We live in a post-Snowden world. For many, that means assuming none of your digital assets are safe from surveillance.
There are ways, however, to use the internet with insane mathematics in your favor to ensure that no one can see whatever it is that you’re sending to someone else.
Cryptography is an ancient mathematical science that was originally used for military communications, and designed to conceal the contents of a message should it fall into the hands of the enemy. Recent developments in cryptography have added additional uses, including mechanisms for authenticating users on a network, ensuring the integrity of transmitted information and preventing users from repudiating (i.e. rejecting ownership of) their transmitted messages.

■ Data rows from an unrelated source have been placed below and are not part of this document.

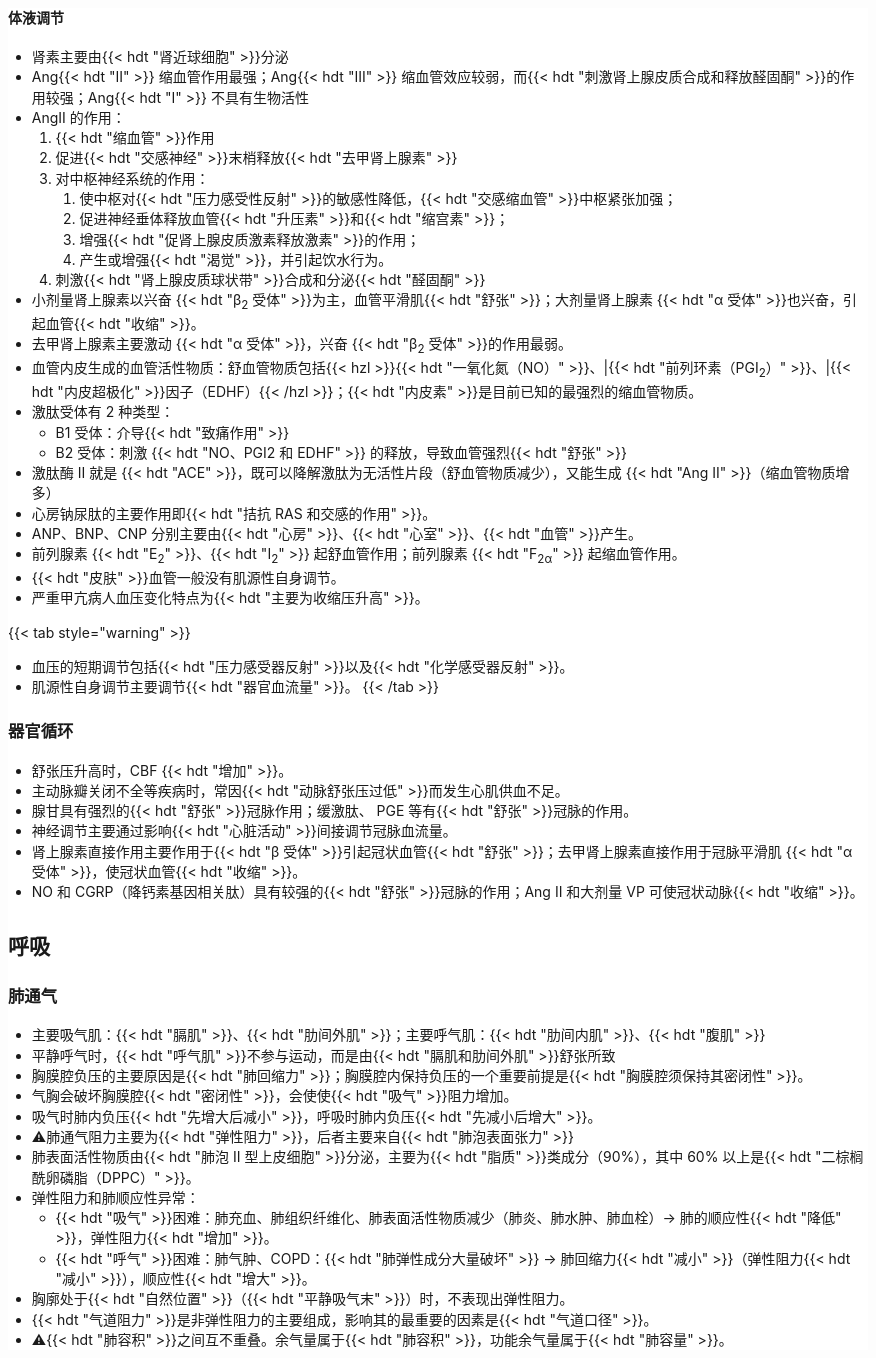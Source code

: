 #### 体液调节

- 肾素主要由{{< hdt "肾近球细胞" >}}分泌
- Ang{{< hdt "Ⅱ" >}} 缩血管作用最强；Ang{{< hdt "Ⅲ" >}} 缩血管效应较弱，而{{< hdt "刺激肾上腺皮质合成和释放醛固酮" >}}的作用较强；Ang{{< hdt "Ⅰ" >}} 不具有生物活性
- AngⅡ 的作用：
    1. {{< hdt "缩血管" >}}作用
    2. 促进{{< hdt "交感神经" >}}末梢释放{{< hdt "去甲肾上腺素" >}}
    3. 对中枢神经系统的作用：
        1. 使中枢对{{< hdt "压力感受性反射" >}}的敏感性降低，{{< hdt "交感缩血管" >}}中枢紧张加强；
        2. 促进神经垂体释放血管{{< hdt "升压素" >}}和{{< hdt "缩宫素" >}}；
        3. 增强{{< hdt "促肾上腺皮质激素释放激素" >}}的作用；
        4. 产生或增强{{< hdt "渴觉" >}}，并引起饮水行为。
    4. 刺激{{< hdt "肾上腺皮质球状带" >}}合成和分泌{{< hdt "醛固酮" >}}
- 小剂量肾上腺素以兴奋 {{< hdt "β<sub>2</sub> 受体" >}}为主，血管平滑肌{{< hdt "舒张" >}}；大剂量肾上腺素 {{< hdt "α 受体" >}}也兴奋，引起血管{{< hdt "收缩" >}}。
- 去甲肾上腺素主要激动 {{< hdt "α 受体" >}}，兴奋 {{< hdt "β<sub>2</sub> 受体" >}}的作用最弱。
- 血管内皮生成的血管活性物质：舒血管物质包括{{< hzl >}}{{< hdt "一氧化氮（NO）" >}}、|{{< hdt "前列环素（PGI<sub>2</sub>）" >}}、|{{< hdt "内皮超极化" >}}因子（EDHF）{{< /hzl >}}；{{< hdt "内皮素" >}}是目前已知的最强烈的缩血管物质。
- 激肽受体有 2 种类型：
    - B1 受体：介导{{< hdt "致痛作用" >}}
    - B2 受体：刺激 {{< hdt "NO、PGI2 和 EDHF" >}} 的释放，导致血管强烈{{< hdt "舒张" >}}
- 激肽酶 Ⅱ 就是 {{< hdt "ACE" >}}，既可以降解激肽为无活性片段（舒血管物质减少），又能生成 {{< hdt "Ang Ⅱ" >}}（缩血管物质增多）
- 心房钠尿肽的主要作用即{{< hdt "拮抗 RAS 和交感的作用" >}}。
- ANP、BNP、CNP 分别主要由{{< hdt "心房" >}}、{{< hdt "心室" >}}、{{< hdt "血管" >}}产生。
- 前列腺素 {{< hdt "E<sub>2</sub>" >}}、{{< hdt "I<sub>2</sub>" >}} 起舒血管作用；前列腺素 {{< hdt "F<sub>2α</sub>" >}} 起缩血管作用。
- {{< hdt "皮肤" >}}血管一般没有肌源性自身调节。
- 严重甲亢病人血压变化特点为{{< hdt "主要为收缩压升高" >}}。

{{< tab style="warning" >}}
- 血压的短期调节包括{{< hdt "压力感受器反射" >}}以及{{< hdt "化学感受器反射" >}}。
- 肌源性自身调节主要调节{{< hdt "器官血流量" >}}。
{{< /tab >}}

### 器官循环

- 舒张压升高时，CBF {{< hdt "增加" >}}。
- 主动脉瓣关闭不全等疾病时，常因{{< hdt "动脉舒张压过低" >}}而发生心肌供血不足。
- 腺甘具有强烈的{{< hdt "舒张" >}}冠脉作用；缓激肽、 PGE 等有{{< hdt "舒张" >}}冠脉的作用。
- 神经调节主要通过影响{{< hdt "心脏活动" >}}间接调节冠脉血流量。
- 肾上腺素直接作用主要作用于{{< hdt "β 受体" >}}引起冠状血管{{< hdt "舒张" >}}；去甲肾上腺素直接作用于冠脉平滑肌 {{< hdt "α 受体" >}}，使冠状血管{{< hdt "收缩" >}}。
- NO 和 CGRP（降钙素基因相关肽）具有较强的{{< hdt "舒张" >}}冠脉的作用；Ang Ⅱ 和大剂量 VP 可使冠状动脉{{< hdt "收缩" >}}。

## 呼吸

### 肺通气

- 主要吸气肌：{{< hdt "膈肌" >}}、{{< hdt "肋间外肌" >}}；主要呼气肌：{{< hdt "肋间内肌" >}}、{{< hdt "腹肌" >}}
- 平静呼气时，{{< hdt "呼气肌" >}}不参与运动，而是由{{< hdt "膈肌和肋间外肌" >}}舒张所致
- 胸膜腔负压的主要原因是{{< hdt "肺回缩力" >}}；胸膜腔内保持负压的一个重要前提是{{< hdt "胸膜腔须保持其密闭性" >}}。
- 气胸会破坏胸膜腔{{< hdt "密闭性" >}}，会使使{{< hdt "吸气" >}}阻力增加。
- 吸气时肺内负压{{< hdt "先增大后减小" >}}，呼吸时肺内负压{{< hdt "先减小后增大" >}}。
- :warning:肺通气阻力主要为{{< hdt "弹性阻力" >}}，后者主要来自{{< hdt "肺泡表面张力" >}}
- 肺表面活性物质由{{< hdt "肺泡 Ⅱ 型上皮细胞" >}}分泌，主要为{{< hdt "脂质" >}}类成分（90%），其中 60% 以上是{{< hdt "二棕榈酰卵磷脂（DPPC）" >}}。
- 弹性阻力和肺顺应性异常：
    - {{< hdt "吸气" >}}困难：肺充血、肺组织纤维化、肺表面活性物质减少（肺炎、肺水肿、肺血栓）→ 肺的顺应性{{< hdt "降低" >}}，弹性阻力{{< hdt "增加" >}}。
    - {{< hdt "呼气" >}}困难：肺气肿、COPD：{{< hdt "肺弹性成分大量破坏" >}} → 肺回缩力{{< hdt "减小" >}}（弹性阻力{{< hdt "减小" >}}），顺应性{{< hdt "增大" >}}。
- 胸廓处于{{< hdt "自然位置" >}}（{{< hdt "平静吸气末" >}}）时，不表现出弹性阻力。
- {{< hdt "气道阻力" >}}是非弹性阻力的主要组成，影响其的最重要的因素是{{< hdt "气道口径" >}}。
- :warning:{{< hdt "肺容积" >}}之间互不重叠。余气量属于{{< hdt "肺容积" >}}，功能余气量属于{{< hdt "肺容量" >}}。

Today, encryption is an integral part of many of the tools and protocols we rely on to protect the security of our everyday transactions and online communications. Encryption can be used on the physical layer of the Internet to scramble data that’s being transmitted via cable or radio communications. It adds support for secure communications to plaintext protocols like the Hypertext Transfer Protocol (HTTP), which enables Web browsing, and can protect the integrity of data exchanged through applications like email and mobile messengers. You can also encrypt data that is stored on devices like cellphones or computers, shielding the local copies of emails, text messages, documents, and photos from unauthorized snooping.
How and at what layer your data is encrypted makes a huge difference. Just because a product or service uses encryption doesn’t necessarily mean that everything that’s stored on or sent over that platform is completely private. For example, Google now makes the HTTPS protocol (HTTP over an encrypted connection) the default for all Gmail traffic, which prevents unauthorized users from reading emails while they travel between Google’s email servers and end users’ computers — but it does nothing to stop Google itself from accessing plaintext copies of those conversations. If you don’t want your email provider to be able to read your messages, you have to take additional steps to implement end-to-end encryption, which refers to a system in which “messages are encrypted in a way that allows only the unique recipient of a message to decrypt it, and not anyone in between.” With end-to-end encryption, you encrypt the contents of a message on your local machine or device. That data is then transmitted as ciphertext by the email provider to the intended recipient, who is the only person who can decrypt and read it.
Is all of law enforcement and US government against encryption?
Not necessarily. Law enforcement and intelligence officials have often said they appreciate the benefits of encryption when it comes to protecting data from threats such as hackers or foreign governments. They just want to be sure there’s a way to access encrypted data — especially communications — for their investigations.
First, how does encryption protect my data?
Encryption algorithms use math to “scramble” data so it can’t be read by an unauthorized person — such as a hacker or government seeking to break in.
Data can be encrypted in two places: First, it can be encrypted “in transit,” such as when you send information from your browser to a website. Second, data can be encrypted when it’s “at rest,” such as when it is stored on a computer or on a server.
Data that can be read and understood without any special measures is called plaintext or cleartext. The method of disguising plaintext in such a way as to hide its substance is called encryption. Encrypting plaintext results in unreadable gibberish called ciphertext. You use encryption to ensure that information is hidden from anyone for whom it is not intended, even those who can see the encrypted data. The process of reverting ciphertext to its original plaintext is called decryption.